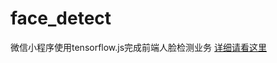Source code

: # face_detect
 微信小程序使用tensorflow.js完成前端人脸检测业务
 [详细请看这里](https://blog.csdn.net/weixin_40940093/article/details/113932098)
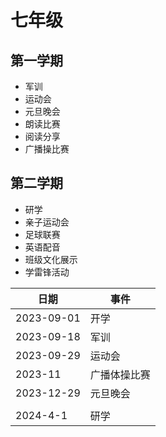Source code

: # 七年级
## 第一学期
- 军训
- 运动会
- 元旦晚会
- 朗读比赛
- 阅读分享
- 广播操比赛

## 第二学期
- 研学
- 亲子运动会
- 足球联赛
- 英语配音
- 班级文化展示
- 学雷锋活动

| 日期         | 事件     |
|------------|--------|
| 2023-09-01 | 开学     |
| 2023-09-18 | 军训     |
| 2023-09-29 | 运动会    |
| 2023-11    | 广播体操比赛 |
| 2023-12-29 | 元旦晚会  |
|            | |
| 2024-4-1   | 研学     |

## [What the exercise asks]
If an entry contains a picture, leave it out and repeat the rest exactly.

## [Solution for this task]
Source code

: # face_detect
 微信小程序使用tensorflow.js完成前端人脸检测业务
 [详细请看这里](https://blog.csdn.net/weixin_40940093/article/details/113932098)
Source code

: # 七年级
## 第一学期
- 军训
- 运动会
- 元旦晚会
- 朗读比赛
- 阅读分享
- 广播操比赛

## 第二学期
- 研学
- 亲子运动会
- 足球联赛
- 英语配音
- 班级文化展示
- 学雷锋活动

| 日期         | 事件     |
|------------|--------|
| 2023-09-01 | 开学     |
| 2023-09-18 | 军训     |
| 2023-09-29 | 运动会    |
| 2023-11    | 广播体操比赛 |
| 2023-12-29 | 元旦晚会  |
|            | |
| 2024-4-1   | 研学     |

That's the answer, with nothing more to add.